### What needs to be done
Lines that include the word "nécessaire" should be copied from the listing that follows.
================
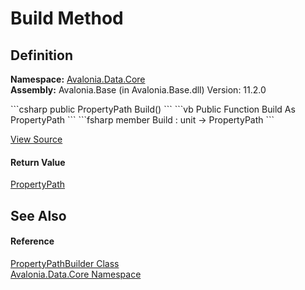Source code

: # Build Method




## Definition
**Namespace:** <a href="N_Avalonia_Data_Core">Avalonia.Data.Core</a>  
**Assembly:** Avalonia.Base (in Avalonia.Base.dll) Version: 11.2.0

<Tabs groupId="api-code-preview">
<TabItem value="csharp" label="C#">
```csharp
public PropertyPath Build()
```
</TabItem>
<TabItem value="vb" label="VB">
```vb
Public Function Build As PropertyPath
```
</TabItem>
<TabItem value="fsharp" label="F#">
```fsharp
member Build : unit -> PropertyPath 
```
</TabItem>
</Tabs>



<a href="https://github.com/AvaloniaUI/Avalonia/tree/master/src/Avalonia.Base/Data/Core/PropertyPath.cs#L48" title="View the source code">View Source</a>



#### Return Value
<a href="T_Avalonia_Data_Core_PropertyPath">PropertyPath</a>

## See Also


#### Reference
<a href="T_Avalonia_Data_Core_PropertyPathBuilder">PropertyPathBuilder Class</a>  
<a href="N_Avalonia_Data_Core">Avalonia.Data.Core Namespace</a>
================
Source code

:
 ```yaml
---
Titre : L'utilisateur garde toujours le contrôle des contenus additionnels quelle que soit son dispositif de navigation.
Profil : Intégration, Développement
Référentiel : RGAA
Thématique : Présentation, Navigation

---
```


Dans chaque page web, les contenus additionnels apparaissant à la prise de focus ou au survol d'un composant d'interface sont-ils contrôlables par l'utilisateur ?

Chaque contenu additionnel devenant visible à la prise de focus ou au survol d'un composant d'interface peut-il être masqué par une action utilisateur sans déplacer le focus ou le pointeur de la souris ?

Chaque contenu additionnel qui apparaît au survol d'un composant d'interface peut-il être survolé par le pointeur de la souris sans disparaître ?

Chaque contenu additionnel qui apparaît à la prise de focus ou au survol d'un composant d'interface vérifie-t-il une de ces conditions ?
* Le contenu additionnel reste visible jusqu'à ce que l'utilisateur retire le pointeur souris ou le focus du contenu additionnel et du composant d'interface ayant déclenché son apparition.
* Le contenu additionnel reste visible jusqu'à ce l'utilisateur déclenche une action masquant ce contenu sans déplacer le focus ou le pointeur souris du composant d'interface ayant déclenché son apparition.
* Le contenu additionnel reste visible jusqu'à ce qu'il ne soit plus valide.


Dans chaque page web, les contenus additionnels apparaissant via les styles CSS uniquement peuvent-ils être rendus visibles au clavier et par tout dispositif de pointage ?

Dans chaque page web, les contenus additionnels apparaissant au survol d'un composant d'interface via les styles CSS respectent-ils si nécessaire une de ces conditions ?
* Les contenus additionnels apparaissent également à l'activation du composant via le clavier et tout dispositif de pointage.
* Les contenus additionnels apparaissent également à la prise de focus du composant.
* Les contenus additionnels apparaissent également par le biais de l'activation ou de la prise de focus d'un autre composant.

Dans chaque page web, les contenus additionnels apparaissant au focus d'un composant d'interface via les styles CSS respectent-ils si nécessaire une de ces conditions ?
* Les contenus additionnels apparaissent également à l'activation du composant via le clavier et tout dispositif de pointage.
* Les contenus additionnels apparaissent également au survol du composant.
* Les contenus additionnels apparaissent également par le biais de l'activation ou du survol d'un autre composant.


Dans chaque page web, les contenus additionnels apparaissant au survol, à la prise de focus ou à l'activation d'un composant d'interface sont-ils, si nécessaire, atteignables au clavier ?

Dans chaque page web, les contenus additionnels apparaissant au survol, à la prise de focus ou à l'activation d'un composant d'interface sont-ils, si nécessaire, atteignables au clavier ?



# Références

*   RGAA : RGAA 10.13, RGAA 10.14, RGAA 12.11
================
### Solution for this task
Dans chaque page web, les contenus additionnels apparaissant au survol d'un composant d'interface via les styles CSS respectent-ils si nécessaire une de ces conditions ?
Dans chaque page web, les contenus additionnels apparaissant au focus d'un composant d'interface via les styles CSS respectent-ils si nécessaire une de ces conditions ?
Dans chaque page web, les contenus additionnels apparaissant au survol, à la prise de focus ou à l'activation d'un composant d'interface sont-ils, si nécessaire, atteignables au clavier ?
Dans chaque page web, les contenus additionnels apparaissant au survol, à la prise de focus ou à l'activation d'un composant d'interface sont-ils, si nécessaire, atteignables au clavier ?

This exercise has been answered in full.